All processes are variable, and the labour market is no exception - the need for some competencies is decreasing, but others are emerging in parallel. Technology does not push people out but instead encourages them to acquire new skills or reorient their functions.
Higher productivity, more people
Robotic industries tend not to reduce the number of workers, and often even hire more employees. An international example where this is the case is Germany, where the number of robots employed in the automotive industry is one of the highest in the world. According to the International Robotics Federation, human employees are not excluded from this field - on the contrary, the number of people working in the automotive sector rose from 720,000 in 2010 to almost 850,000 in 2019.
Why is this the case?

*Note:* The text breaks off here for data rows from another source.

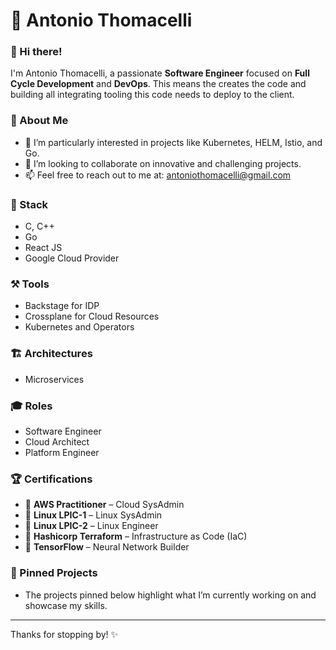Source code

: # 🌟 Antonio Thomacelli

### 👋 Hi there!
I'm Antonio Thomacelli, a passionate **Software Engineer** focused on **Full Cycle Development** and **DevOps**.
This means the creates the code and building all integrating tooling this code needs to deploy to the client.

### 🚀 About Me
- 👀 I’m particularly interested in projects like Kubernetes, HELM, Istio, and Go.
- 💼 I’m looking to collaborate on innovative and challenging projects.
- 📫 Feel free to reach out to me at: [antoniothomacelli@gmail.com](mailto:antoniothomacelli@gmail.com)

### 🧰 Stack
- C, C++
- Go
- React JS
- Google Cloud Provider

### ⚒️ Tools
- Backstage for IDP
- Crossplane for Cloud Resources
- Kubernetes and Operators

### 🏗️ Architectures
- Microservices

### 🎓 Roles
- Software Engineer
- Cloud Architect
- Platform Engineer

### 🏆 Certifications
- 🥇 **AWS Practitioner** – Cloud SysAdmin
- 🥇 **Linux LPIC-1** – Linux SysAdmin
- 🥇 **Linux LPIC-2** – Linux Engineer
- 🥇 **Hashicorp Terraform** – Infrastructure as Code (IaC)
- 🥇 **TensorFlow** – Neural Network Builder


### 📌 Pinned Projects
- The projects pinned below highlight what I’m currently working on and showcase my skills.

---

Thanks for stopping by! ✨

<!---
tonnytg/tonnytg is a ✨ special ✨ repository because its `README.md` (this file) appears on your GitHub profile.
You can click the Preview link to take a look at your changes.
--->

Well, after automating one production line, it increases its productivity while others also have to keep up the pace, and so the need for new jobs increases. A Canadian study found that companies that automated and robotised processes also employed about 15 per cent more people than those who did not. The same trend is observed in Lithuania, even though statistical research has not been conducted in this area so far.
In terms of automation, the benefits of employing robots for product quality and process consistency are also worth exploring. Robotic individual functions increase the company's overall productivity and ensure uniform product quality and uniformity of work performance, making it easier to predict the amount of production, successfully increasing it.
One Swedish mining company that robotised work processes maintained its 200 employees, but its output increased from 350,000 tons to 600,000 tons.
Robotic systems are self-contained and require little maintenance. They are programmed to perform as many actions as needed and for as long as necessary and are only checked after three years of maintenance. However, robots are not designed to push people out of the labour market or replace them everywhere. But they can become co-workers, freeing them from hard labour, and creating conditions for success and even the chance to earn more.
When the brain is employed, wages increase
Today, robots are usually employed where physical and monotonous work related to moving heavy or light objects is performed. The functions of loading into a line, unloading from it, and stacking in transport pallets are usually robotic in a specific order, and less often, the tasks of intermediate reloading when things are transferred from one place to another.
For example, let's have a look at a concrete mix production line where 25-40 kg of the mix is added to a bag, where it takes two humans to take the heavy weights and place them on a pallet. Such working conditions are subject to special safety and health requirements, and people who have worked for several hours are sent elsewhere due to the high load on their muscles. Persistent heavy exercise puts you at risk of causing damage to your health in the long run, and by robotising this process, jobs are shared out to others, just not in the same ratio. In the case of concrete bags, instead of two, there is one better-paid job - the production line operator.
This new job will be taken by the same people who used to lift the concrete bags, and the skills needed to operate robotic systems could be acquired through training and instruction provided by installers and instructors. All it takes is some willing, and the muscle work is being replaced by brain work for which the worker will also receive a much more competitive salary. In this way, the loader becomes a line operator, receiving other responsibilities, a higher salary, a qualitative change in his CV, and wider career opportunities in the labour market.
We all understand that reloading bags will never be paid in the same way as an engineer's job. Therefore, we must choose whether we want to be a country of cheap labour, or a high value-added country. Lithuania does not wish to compare with India or China, where there is excessive and monotonous manual work that anyone can do.
Lithuania wishes to become a middle-income country, and so its workers' wages must rise. By employing robotic technology, we are encouraging faster wage growth – ultimately the operator of a robotics-led workplace can expect a dozen-per cent increase in salary than an employee carrying out manual work on a conveyor belt.